Thursday, January 15, 2009

All Balanchine + Coppelia

Getting myself to the ballet on Saturday was a bit of a comedy of errors. I was planning to head out early so I could buy a ticket and then head over to Barnes & Noble for a bit (I have a gift certificate). Thanks to that plan, while I didn't make it to the bookstore, I did manage to get to Lincoln Center on time.

The problems started when I decided that I wanted to bring Nancy Goldner's Balanchine Variations with me so I could re-read her essay on The Four Temperaments during the subway ride. (As a sidenote, if the world were a perfect place someone would offer Goldner an exorbitant sum of money to write about many more Balanchine ballets, because her book is wonderful but I wish it were three times the length.) Unfortunately, during the bedbug invasion I became thoroughly paranoid about my books getting infested--it does happen!--so I heat treated all of them and put them in ziploc bags. But they don't all fit on my bookshelf to begin with and the bags are slippery so I can't stack them on top of the shelf like I used to. Thus there are piles of books all over the apartment. Unsurprisingly, it took a while to find Goldner's book--behind the kitchen table, shoved up next to the shelf the plants live on. It was in a ziploc with a biography of Henning Kronstam, so I was clearly employing some kind of logic in my bug-addled state.

Anyway, then I went to get on the subway and the F & V weren't running in either direction due to a "police action." So I had to walk a ways to get the D in the--admittedly minimal--snow and while wearing not terribly practical shoes. I eventually got there and got my ticket with just enough time to look over the program before the start so it was all fine.

I'm not sure how I feel about Chaconne. I enjoyed Maria Kowroski--she's such a beautiful dancer--but didn't particularly like Marcovici as her partner. I wanted him to be smoother and more expansive so he would be a better match for her. For the most part though, the ballet just seemed perfectly lovely but no more and no less than that.

The Four Temperaments though, I loved. And to go back to the Goldner book, reading such a clear-eyed exploration of the work is something that's so helpful to a person like me who has very little technical knowledge because it gives me things to look for and focus on. So much writing about ballet is flowery and metaphor-filled and I get that, because dance is hard to describe in writing (I certainly can't do it well), but it doesn't help me much. Goldner's descriptions are so concrete that it's easy for me to know what she's talking about. Here, for example, she writes about the three initial duets:
Whereas the drama in the last four parts resides in its play on emotive qualities, the first part is most dramatic for its play with the academy. The knee, for example, is all but invisible in textbook ballet. It is prominent in The Four Ts from the start, when both of the dancers in the first duet move with one knee on the ground. It's just one step they take, but its slight awkwardness brings what could be a transitional move into high relief. Placing a woman on pointe with a bent knee is even more unorthodox, since the very point of dancing on pointe is to create a streamlined image. Balanchine develops the bent-knee motif as the three duets progress, starting with big ronds de jambe, moving to pirouettes, and finally to pirouettes in which the woman plunks her foot on top of her supporting bent knee.
Well I can understand and appreciate that. It gave me something to look for, and think about, while watching. Later, she writes about the roles of the temperaments themselves. Here too, she's clear without being either fussy or authoritarian. Of Melancholic, she writes:
His main problem is that he can't get anywhere, can't get out of his own body. And when he's not thwarting himself, the ensemble of six women does the job for him.
I like that idea. I liked watching the Melancholic variation and considering the ways in which he is stuck, and incapable of forward progress. It's not that I particularly want someone to tell me what to think about particular ballets. I don't, because that would be boring. But I do like to be given things to think about. That provides me with an entry point of sorts into these non-narrative ballets.

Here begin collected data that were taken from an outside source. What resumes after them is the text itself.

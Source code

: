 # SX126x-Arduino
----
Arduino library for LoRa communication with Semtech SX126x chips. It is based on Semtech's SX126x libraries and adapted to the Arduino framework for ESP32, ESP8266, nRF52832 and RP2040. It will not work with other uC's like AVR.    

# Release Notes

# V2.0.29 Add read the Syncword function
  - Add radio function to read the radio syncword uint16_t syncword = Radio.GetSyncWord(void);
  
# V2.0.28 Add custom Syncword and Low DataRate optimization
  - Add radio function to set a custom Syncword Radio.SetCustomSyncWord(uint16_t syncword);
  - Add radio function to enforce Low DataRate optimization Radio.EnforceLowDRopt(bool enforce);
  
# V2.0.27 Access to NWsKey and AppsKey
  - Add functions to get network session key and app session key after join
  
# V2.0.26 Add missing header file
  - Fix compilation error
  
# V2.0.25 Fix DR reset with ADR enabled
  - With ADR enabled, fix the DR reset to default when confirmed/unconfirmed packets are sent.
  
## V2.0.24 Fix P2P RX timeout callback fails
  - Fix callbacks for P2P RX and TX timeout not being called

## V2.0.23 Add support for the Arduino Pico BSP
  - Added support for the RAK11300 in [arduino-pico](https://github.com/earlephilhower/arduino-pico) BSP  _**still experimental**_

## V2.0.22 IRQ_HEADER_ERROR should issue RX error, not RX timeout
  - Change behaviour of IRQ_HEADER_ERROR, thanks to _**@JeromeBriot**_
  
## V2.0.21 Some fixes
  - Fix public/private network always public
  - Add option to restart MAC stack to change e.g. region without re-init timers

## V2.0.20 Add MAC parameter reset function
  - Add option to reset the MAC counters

Vienna Waltzes I liked, but I think it would be possible for me to like it more. I thought I would after the first section with Sara Mearns, who is one of my favorite New York City Ballet dancers among those I've seen and seemed perfect for the role. And I enjoyed the second waltz and the polka as well. But the Merry Widow section didn't particularly work for me. And then came the last section, which was thrilling once the ensemble was dancing--although I think the mirrors probably create a more dramatic effect for those below the fourth ring--but not so much before that. The solo sections with Darci Kistler didn't seem fully realized. So there was kind of a dip there for me.

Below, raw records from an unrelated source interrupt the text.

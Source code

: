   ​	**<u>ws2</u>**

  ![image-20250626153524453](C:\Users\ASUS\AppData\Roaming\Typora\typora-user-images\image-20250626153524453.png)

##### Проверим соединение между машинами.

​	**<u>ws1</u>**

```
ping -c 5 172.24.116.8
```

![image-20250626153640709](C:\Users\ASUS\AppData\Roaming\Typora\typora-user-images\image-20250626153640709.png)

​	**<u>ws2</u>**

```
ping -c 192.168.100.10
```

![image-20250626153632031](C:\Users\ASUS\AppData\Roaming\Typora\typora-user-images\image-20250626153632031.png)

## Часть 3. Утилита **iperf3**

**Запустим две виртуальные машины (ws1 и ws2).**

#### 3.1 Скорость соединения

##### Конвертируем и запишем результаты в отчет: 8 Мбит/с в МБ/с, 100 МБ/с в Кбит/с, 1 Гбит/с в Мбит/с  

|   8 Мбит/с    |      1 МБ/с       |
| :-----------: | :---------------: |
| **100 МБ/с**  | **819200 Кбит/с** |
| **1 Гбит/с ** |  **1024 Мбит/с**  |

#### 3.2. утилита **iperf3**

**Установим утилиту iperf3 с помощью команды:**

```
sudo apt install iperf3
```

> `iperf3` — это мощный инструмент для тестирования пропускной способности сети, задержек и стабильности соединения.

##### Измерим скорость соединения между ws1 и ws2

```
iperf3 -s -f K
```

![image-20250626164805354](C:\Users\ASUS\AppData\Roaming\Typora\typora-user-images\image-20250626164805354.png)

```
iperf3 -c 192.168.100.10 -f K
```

All in all though, it was one of those days when I left the theater happy to have been there and seen the show, which is always a good feeling to have.

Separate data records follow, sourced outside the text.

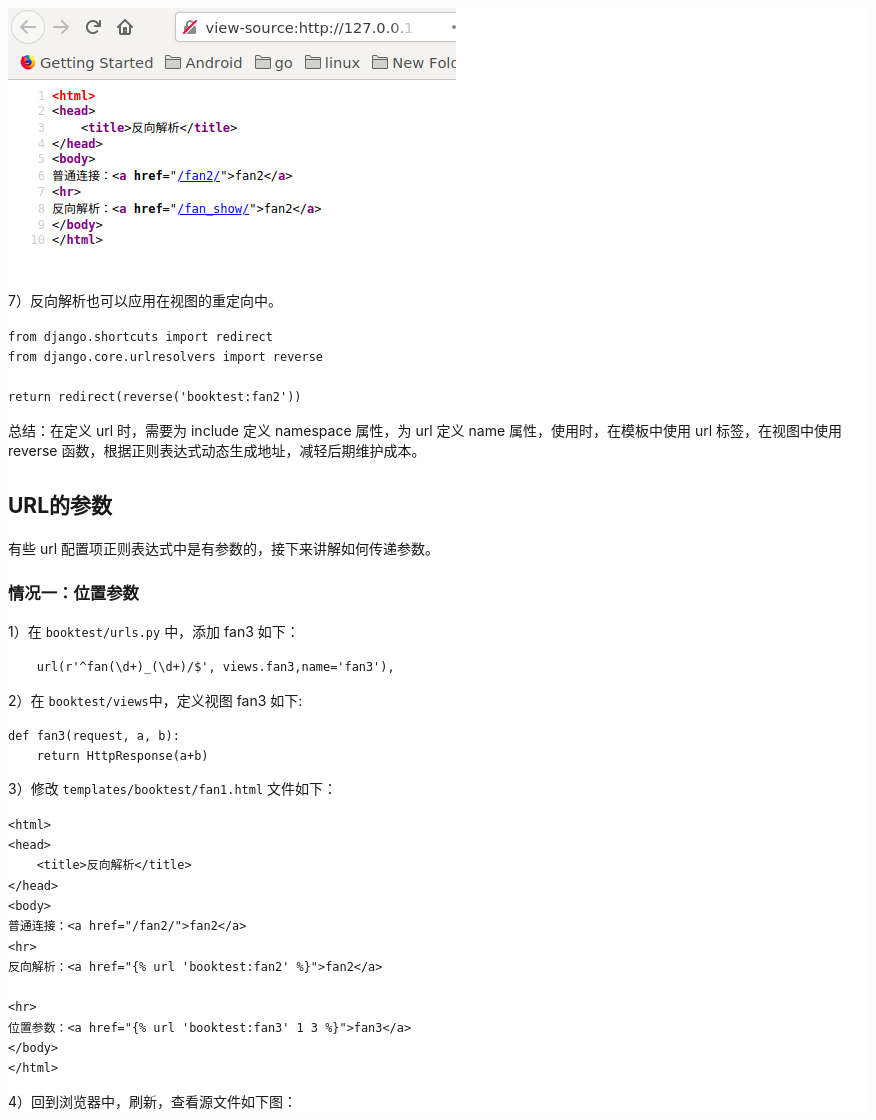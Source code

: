 ![](Django学习-模板/2020-01-07-23-00-17.png)

7）反向解析也可以应用在视图的重定向中。
```
from django.shortcuts import redirect
from django.core.urlresolvers import reverse

return redirect(reverse('booktest:fan2'))
```
总结：在定义 url 时，需要为 include 定义 namespace 属性，为 url 定义 name 属性，使用时，在模板中使用 url 标签，在视图中使用 reverse 函数，根据正则表达式动态生成地址，减轻后期维护成本。


## URL的参数

有些 url 配置项正则表达式中是有参数的，接下来讲解如何传递参数。
### 情况一：位置参数

1）在 `booktest/urls.py` 中，添加 fan3 如下：
```
    url(r'^fan(\d+)_(\d+)/$', views.fan3,name='fan3'),
```
2）在 `booktest/views`中，定义视图 fan3 如下:
```
def fan3(request, a, b):
    return HttpResponse(a+b)
```
3）修改 `templates/booktest/fan1.html` 文件如下：
```
<html>
<head>
    <title>反向解析</title>
</head>
<body>
普通连接：<a href="/fan2/">fan2</a>
<hr>
反向解析：<a href="{% url 'booktest:fan2' %}">fan2</a>

<hr>
位置参数：<a href="{% url 'booktest:fan3' 1 3 %}">fan3</a>
</body>
</html>
```
4）回到浏览器中，刷新，查看源文件如下图：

I also went to Coppelia (on Tuesday) and it was cute enough--Megan Fairchild makes a perfect little pretend-doll; the peasants are, as is usually the case in ballet, very happy--but I had a headache by the third act and was mostly just ready to go home. (This week has been a long one for me because I've been feeling generally not good.) Teresa Reichlen was beautiful as Dawn. And, in a somewhat related plus, it meant I missed watching the Sabres lose to the Red Wings. That was definitely a good thing.